Our old friend Jonathan Rauch has a piece at Time Ideas titled "The End of Gay Victimhood." He writes:
[T]he civil rights model was an imperfect fit for gays. It cast us as victims who need the state’s protection, and it encouraged us to think of ourselves that way. In doing so, it bolstered the stereotype of the weak homosexual.
In the 1990s, a younger generation brought forward a different agenda, one that focused on the two most egregious forms of governmental discrimination: the bans on gay marriage and military service. Around the same time, the “gayby boom” took off, as openly gay couples became parents. Marriage, military service and child rearing: these were not extensions of the 1970s gay-rights agenda but departures from it. Taken together, they constituted a gay-responsibility agenda. We were seeking the burdens of adulthood instead of running to Mommy; asking to serve our communities and country instead of demanding that they serve us; declaring our strength instead of our perennial weakness....

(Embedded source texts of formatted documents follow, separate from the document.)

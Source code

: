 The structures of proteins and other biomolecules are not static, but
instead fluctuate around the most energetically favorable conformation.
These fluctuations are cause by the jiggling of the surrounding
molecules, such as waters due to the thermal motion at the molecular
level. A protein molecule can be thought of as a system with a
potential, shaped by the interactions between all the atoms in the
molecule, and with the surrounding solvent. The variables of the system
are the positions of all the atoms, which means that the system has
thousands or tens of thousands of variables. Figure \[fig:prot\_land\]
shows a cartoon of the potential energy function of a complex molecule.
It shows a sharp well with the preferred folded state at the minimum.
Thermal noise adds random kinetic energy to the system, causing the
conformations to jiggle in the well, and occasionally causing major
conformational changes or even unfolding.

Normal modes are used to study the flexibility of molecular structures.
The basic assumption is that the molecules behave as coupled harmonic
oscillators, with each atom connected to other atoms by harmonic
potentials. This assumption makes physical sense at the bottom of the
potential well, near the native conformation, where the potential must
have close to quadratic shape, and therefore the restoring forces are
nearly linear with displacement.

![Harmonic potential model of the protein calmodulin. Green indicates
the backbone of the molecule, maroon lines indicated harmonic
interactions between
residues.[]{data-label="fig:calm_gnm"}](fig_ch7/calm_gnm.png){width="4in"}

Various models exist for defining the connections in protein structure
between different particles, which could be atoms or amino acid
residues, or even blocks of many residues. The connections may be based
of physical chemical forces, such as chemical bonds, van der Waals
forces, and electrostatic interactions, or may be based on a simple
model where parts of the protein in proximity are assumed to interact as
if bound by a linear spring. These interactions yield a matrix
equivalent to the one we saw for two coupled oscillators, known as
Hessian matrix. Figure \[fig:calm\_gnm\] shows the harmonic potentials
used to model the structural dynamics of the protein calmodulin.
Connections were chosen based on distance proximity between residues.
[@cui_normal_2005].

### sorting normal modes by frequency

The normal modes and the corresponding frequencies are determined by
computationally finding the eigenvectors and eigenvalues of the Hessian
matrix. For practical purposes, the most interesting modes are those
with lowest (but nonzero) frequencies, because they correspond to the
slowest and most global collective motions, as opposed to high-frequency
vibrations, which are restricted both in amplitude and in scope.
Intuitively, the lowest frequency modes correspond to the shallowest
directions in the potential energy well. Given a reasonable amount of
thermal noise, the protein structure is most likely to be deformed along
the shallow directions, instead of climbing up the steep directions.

I would never deny the continuing and often harsh reality of anti-gay discrimination, especially for kids. And I would agree with anyone who points out that allowing gays to sue discriminators in federal court is fair and reasonable. (Federal antidiscrimination law, after all, already protects other groups, like Christians, that endure far less social hostility.) But at this point, the right to file federal lawsuits is unlikely to make a big difference in gay people’s lives, and the 1970s civil rights model has become a warhorse in need of retirement.
I think Rauch sets up a false dichotomy here between a gay-rights agenda and a gay-responsibility agenda. I myself over the years have criticized approaches based on victimhood; but there is nothing inherently victim-based about demanding equal protection of the law, which is guaranteed under the 14th Amendment. Jon's "running to Mommy" line is gratuitous.

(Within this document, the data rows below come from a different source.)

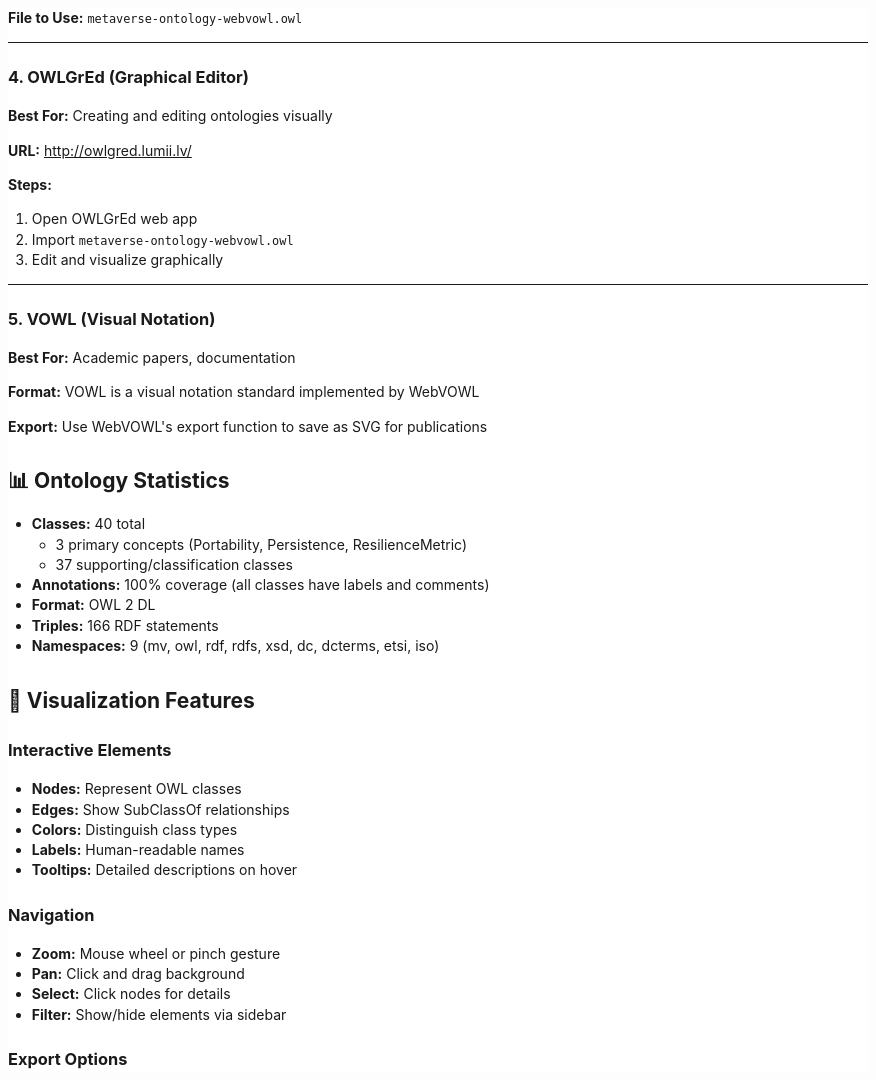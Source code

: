 **File to Use:** `metaverse-ontology-webvowl.owl`

---

### 4. OWLGrEd (Graphical Editor)

**Best For:** Creating and editing ontologies visually

**URL:** http://owlgred.lumii.lv/

**Steps:**
1. Open OWLGrEd web app
2. Import `metaverse-ontology-webvowl.owl`
3. Edit and visualize graphically

---

### 5. VOWL (Visual Notation)

**Best For:** Academic papers, documentation

**Format:** VOWL is a visual notation standard implemented by WebVOWL

**Export:** Use WebVOWL's export function to save as SVG for publications

## 📊 Ontology Statistics

- **Classes:** 40 total
  - 3 primary concepts (Portability, Persistence, ResilienceMetric)
  - 37 supporting/classification classes
- **Annotations:** 100% coverage (all classes have labels and comments)
- **Format:** OWL 2 DL
- **Triples:** 166 RDF statements
- **Namespaces:** 9 (mv, owl, rdf, rdfs, xsd, dc, dcterms, etsi, iso)

## 🎨 Visualization Features

### Interactive Elements

- **Nodes:** Represent OWL classes
- **Edges:** Show SubClassOf relationships
- **Colors:** Distinguish class types
- **Labels:** Human-readable names
- **Tooltips:** Detailed descriptions on hover

### Navigation

- **Zoom:** Mouse wheel or pinch gesture
- **Pan:** Click and drag background
- **Select:** Click nodes for details
- **Filter:** Show/hide elements via sidebar

### Export Options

Many of the same activists and organizations have fought for both ENDA and marriage equality. For example, Human Rights Campaign President Chad Griffin was previously the co-founder of the American Foundation for Equal Rights, whose fight against California's Proposition 8 led to last June's ruling in Perry that returned marriage equality to the state.
Surely Griffin embraced responsibility in his marriage advocacy as much as anyone else. Rauch married his husband Michael in 2010 here in D.C., thanks in large measure to decades of work by my colleagues and I in GLAA. In my 35 years of activism, I have never seen myself as a victim. I simply wanted my birthright of equality.

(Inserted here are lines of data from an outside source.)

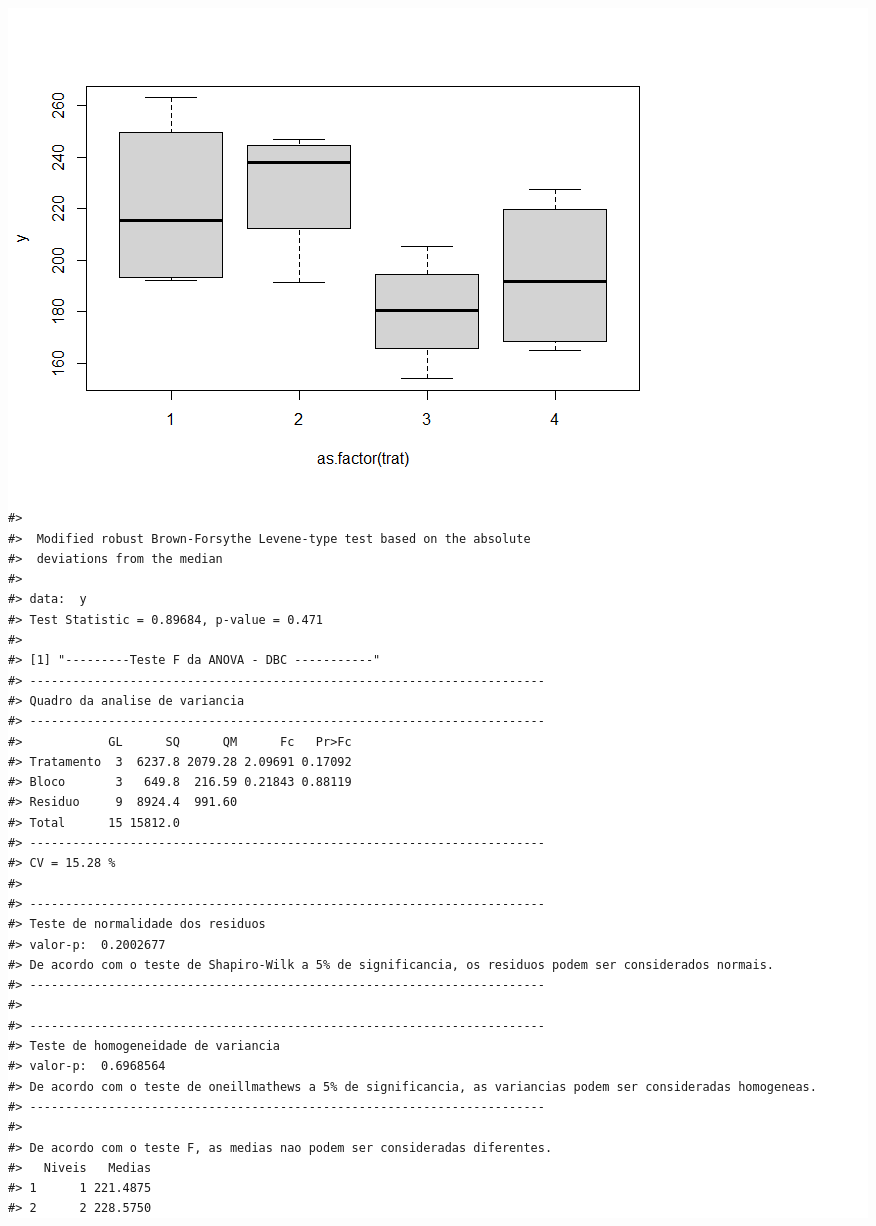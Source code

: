 ![](README_files/figure-gfm/unnamed-chunk-7-2.png)

    #> 
    #>  Modified robust Brown-Forsythe Levene-type test based on the absolute
    #>  deviations from the median
    #> 
    #> data:  y
    #> Test Statistic = 0.89684, p-value = 0.471
    #> 
    #> [1] "---------Teste F da ANOVA - DBC -----------"
    #> ------------------------------------------------------------------------
    #> Quadro da analise de variancia
    #> ------------------------------------------------------------------------
    #>            GL      SQ      QM      Fc   Pr>Fc
    #> Tratamento  3  6237.8 2079.28 2.09691 0.17092
    #> Bloco       3   649.8  216.59 0.21843 0.88119
    #> Residuo     9  8924.4  991.60                
    #> Total      15 15812.0                        
    #> ------------------------------------------------------------------------
    #> CV = 15.28 %
    #> 
    #> ------------------------------------------------------------------------
    #> Teste de normalidade dos residuos 
    #> valor-p:  0.2002677 
    #> De acordo com o teste de Shapiro-Wilk a 5% de significancia, os residuos podem ser considerados normais.
    #> ------------------------------------------------------------------------
    #> 
    #> ------------------------------------------------------------------------
    #> Teste de homogeneidade de variancia 
    #> valor-p:  0.6968564 
    #> De acordo com o teste de oneillmathews a 5% de significancia, as variancias podem ser consideradas homogeneas.
    #> ------------------------------------------------------------------------
    #> 
    #> De acordo com o teste F, as medias nao podem ser consideradas diferentes.
    #>   Niveis   Medias
    #> 1      1 221.4875
    #> 2      2 228.5750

My column this week looks at ideological purity, from the Tea Party to LGBT leftists to anti-war activists to the former Joseph Ratzinger, a.k.a. Benedict XVI. Here's a portion:
His Former Holiness Benedict XVI was bent on enforcing doctrinal purity within the Catholic Church even as its membership in the West shrank and his bishops' scolding letters were read to increasingly empty pews. The bishops' refusal to respect church-state separation, as seen in their relentless efforts to make the civil law conform to Catholic doctrine on abortion and homosexuality, implies a different America than the one they inhabit. They appear convinced that an American theocracy would somehow be cut to their measure despite their minority status.
But Benedict is retired. Last week, the Roman church under Pope Francis did something almost unheard of: It sought the opinions of the laity. Instead of just another lecture, the leader of a 2,000-year-old organization that claims a divine mandate is choosing consultation.
If Francis can deal with the fact that his followers are not sheep but humans able to think for themselves, those with no hereditary hotline to heaven can learn from his humility. None of us has all the answers.